** Aim of the task **
Transcribe the following entries word for word. End with the line where "Indeterminate forms are" appears.

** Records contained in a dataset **
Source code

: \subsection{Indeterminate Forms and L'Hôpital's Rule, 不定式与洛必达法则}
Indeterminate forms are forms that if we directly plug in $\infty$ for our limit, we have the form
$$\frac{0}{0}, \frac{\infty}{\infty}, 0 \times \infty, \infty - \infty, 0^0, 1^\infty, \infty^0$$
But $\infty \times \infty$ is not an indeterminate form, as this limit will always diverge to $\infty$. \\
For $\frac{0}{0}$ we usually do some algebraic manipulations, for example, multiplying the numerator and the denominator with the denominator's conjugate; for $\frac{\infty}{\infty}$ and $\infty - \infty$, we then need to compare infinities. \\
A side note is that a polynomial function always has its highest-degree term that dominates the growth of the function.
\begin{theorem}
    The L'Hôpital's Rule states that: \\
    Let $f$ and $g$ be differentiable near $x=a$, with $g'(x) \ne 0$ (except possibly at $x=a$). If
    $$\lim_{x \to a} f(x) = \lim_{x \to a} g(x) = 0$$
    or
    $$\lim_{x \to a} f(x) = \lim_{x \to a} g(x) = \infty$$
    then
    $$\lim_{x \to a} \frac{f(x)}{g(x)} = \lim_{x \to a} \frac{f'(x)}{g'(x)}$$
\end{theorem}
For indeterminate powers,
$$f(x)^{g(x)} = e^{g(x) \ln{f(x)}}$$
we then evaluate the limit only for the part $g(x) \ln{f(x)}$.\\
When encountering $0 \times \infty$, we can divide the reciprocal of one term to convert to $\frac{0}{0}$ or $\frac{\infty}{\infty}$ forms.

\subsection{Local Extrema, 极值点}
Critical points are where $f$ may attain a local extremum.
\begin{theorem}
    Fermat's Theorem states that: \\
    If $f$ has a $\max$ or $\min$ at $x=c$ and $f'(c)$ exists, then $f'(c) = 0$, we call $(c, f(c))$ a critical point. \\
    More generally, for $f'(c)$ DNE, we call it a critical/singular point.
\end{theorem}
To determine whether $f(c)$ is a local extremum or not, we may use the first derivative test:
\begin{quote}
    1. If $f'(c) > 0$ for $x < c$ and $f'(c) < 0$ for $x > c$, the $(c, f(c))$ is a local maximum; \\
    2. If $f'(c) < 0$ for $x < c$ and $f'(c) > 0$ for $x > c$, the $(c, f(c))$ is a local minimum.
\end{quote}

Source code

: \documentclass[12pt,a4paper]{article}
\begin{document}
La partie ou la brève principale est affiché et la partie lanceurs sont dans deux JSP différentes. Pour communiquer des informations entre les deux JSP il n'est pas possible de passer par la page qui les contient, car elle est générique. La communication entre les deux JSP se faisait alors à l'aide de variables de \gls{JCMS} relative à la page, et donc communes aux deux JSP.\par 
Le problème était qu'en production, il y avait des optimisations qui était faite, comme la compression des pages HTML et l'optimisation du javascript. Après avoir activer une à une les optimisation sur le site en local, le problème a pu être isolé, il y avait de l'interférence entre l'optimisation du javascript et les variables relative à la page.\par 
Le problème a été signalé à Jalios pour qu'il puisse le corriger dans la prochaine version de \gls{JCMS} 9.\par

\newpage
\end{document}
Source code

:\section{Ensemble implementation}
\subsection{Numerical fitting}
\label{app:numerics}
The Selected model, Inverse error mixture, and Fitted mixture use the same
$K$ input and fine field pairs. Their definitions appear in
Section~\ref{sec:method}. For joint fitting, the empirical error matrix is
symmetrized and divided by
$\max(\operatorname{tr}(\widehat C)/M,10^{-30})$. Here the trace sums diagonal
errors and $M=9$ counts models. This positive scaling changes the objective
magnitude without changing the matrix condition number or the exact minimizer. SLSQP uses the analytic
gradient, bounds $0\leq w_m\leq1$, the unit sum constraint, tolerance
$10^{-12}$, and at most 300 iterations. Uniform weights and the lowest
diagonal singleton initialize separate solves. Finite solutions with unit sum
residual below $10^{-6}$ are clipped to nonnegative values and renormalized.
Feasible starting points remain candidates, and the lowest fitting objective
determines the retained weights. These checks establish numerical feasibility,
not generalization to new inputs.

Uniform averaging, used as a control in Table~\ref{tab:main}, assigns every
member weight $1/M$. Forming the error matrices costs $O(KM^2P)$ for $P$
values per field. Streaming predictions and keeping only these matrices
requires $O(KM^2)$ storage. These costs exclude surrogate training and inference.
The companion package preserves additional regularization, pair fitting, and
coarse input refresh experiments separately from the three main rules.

** Answer box **
Source code

: \subsection{Indeterminate Forms and L'Hôpital's Rule, 不定式与洛必达法则}
Indeterminate forms are forms that if we directly plug in $\infty$ for our limit, we have the form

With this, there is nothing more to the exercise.